WHAT IS EXPECTED => Give back all of the data unchanged. Keep every word as it is.

--------------------

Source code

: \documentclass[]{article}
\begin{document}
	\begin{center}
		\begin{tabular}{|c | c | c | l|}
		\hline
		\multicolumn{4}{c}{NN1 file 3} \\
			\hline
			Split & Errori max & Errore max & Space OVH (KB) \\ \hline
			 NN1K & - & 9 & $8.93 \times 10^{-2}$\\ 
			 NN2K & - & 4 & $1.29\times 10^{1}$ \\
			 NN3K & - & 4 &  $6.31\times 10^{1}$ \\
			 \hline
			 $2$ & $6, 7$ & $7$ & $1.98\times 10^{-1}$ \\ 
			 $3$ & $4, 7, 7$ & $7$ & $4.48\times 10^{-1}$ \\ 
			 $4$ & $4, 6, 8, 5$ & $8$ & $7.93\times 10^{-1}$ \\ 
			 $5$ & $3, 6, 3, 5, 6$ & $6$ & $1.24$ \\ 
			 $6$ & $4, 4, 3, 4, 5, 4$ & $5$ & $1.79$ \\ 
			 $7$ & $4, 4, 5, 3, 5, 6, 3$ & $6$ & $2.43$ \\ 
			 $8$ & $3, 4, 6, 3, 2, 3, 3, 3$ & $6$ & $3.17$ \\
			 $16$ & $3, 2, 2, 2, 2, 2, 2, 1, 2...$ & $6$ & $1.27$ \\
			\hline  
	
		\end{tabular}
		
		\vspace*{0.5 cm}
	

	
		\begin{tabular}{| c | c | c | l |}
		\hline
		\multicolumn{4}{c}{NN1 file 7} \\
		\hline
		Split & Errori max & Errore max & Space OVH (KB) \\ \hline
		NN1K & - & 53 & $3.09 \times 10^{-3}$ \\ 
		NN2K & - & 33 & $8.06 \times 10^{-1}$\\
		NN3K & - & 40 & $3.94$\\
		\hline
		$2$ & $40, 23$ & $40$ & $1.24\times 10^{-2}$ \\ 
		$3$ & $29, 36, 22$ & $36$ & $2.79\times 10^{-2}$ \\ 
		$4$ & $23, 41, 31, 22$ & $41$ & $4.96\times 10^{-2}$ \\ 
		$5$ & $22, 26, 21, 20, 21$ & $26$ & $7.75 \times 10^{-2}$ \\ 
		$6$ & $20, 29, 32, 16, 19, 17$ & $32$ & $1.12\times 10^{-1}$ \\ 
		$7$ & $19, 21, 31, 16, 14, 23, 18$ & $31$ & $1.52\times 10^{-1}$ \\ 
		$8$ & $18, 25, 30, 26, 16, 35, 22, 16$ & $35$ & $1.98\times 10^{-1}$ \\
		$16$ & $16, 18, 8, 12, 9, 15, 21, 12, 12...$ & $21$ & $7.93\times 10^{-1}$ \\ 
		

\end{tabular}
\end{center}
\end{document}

--------------------

COMPLETED EXERCISE =>
Source code

: \documentclass[]{article}
\begin{document}
	\begin{center}
		\begin{tabular}{|c | c | c | l|}
		\hline
		\multicolumn{4}{c}{NN1 file 3} \\
			\hline
			Split & Errori max & Errore max & Space OVH (KB) \\ \hline
			 NN1K & - & 9 & $8.93 \times 10^{-2}$\\ 
			 NN2K & - & 4 & $1.29\times 10^{1}$ \\
			 NN3K & - & 4 &  $6.31\times 10^{1}$ \\
			 \hline
			 $2$ & $6, 7$ & $7$ & $1.98\times 10^{-1}$ \\ 
			 $3$ & $4, 7, 7$ & $7$ & $4.48\times 10^{-1}$ \\ 
			 $4$ & $4, 6, 8, 5$ & $8$ & $7.93\times 10^{-1}$ \\ 
			 $5$ & $3, 6, 3, 5, 6$ & $6$ & $1.24$ \\ 
			 $6$ & $4, 4, 3, 4, 5, 4$ & $5$ & $1.79$ \\ 
			 $7$ & $4, 4, 5, 3, 5, 6, 3$ & $6$ & $2.43$ \\ 
			 $8$ & $3, 4, 6, 3, 2, 3, 3, 3$ & $6$ & $3.17$ \\
			 $16$ & $3, 2, 2, 2, 2, 2, 2, 1, 2...$ & $6$ & $1.27$ \\
			\hline  
	
		\end{tabular}
		
		\vspace*{0.5 cm}
	

	
		\begin{tabular}{| c | c | c | l |}
		\hline
		\multicolumn{4}{c}{NN1 file 7} \\
		\hline
		Split & Errori max & Errore max & Space OVH (KB) \\ \hline
		NN1K & - & 53 & $3.09 \times 10^{-3}$ \\ 
		NN2K & - & 33 & $8.06 \times 10^{-1}$\\
		NN3K & - & 40 & $3.94$\\
		\hline
		$2$ & $40, 23$ & $40$ & $1.24\times 10^{-2}$ \\ 
		$3$ & $29, 36, 22$ & $36$ & $2.79\times 10^{-2}$ \\ 
		$4$ & $23, 41, 31, 22$ & $41$ & $4.96\times 10^{-2}$ \\ 
		$5$ & $22, 26, 21, 20, 21$ & $26$ & $7.75 \times 10^{-2}$ \\ 
		$6$ & $20, 29, 32, 16, 19, 17$ & $32$ & $1.12\times 10^{-1}$ \\ 
		$7$ & $19, 21, 31, 16, 14, 23, 18$ & $31$ & $1.52\times 10^{-1}$ \\ 
		$8$ & $18, 25, 30, 26, 16, 35, 22, 16$ & $35$ & $1.98\times 10^{-1}$ \\
		$16$ & $16, 18, 8, 12, 9, 15, 21, 12, 12...$ & $21$ & $7.93\times 10^{-1}$ \\ 
		

\end{tabular}
\end{center}
\end{document}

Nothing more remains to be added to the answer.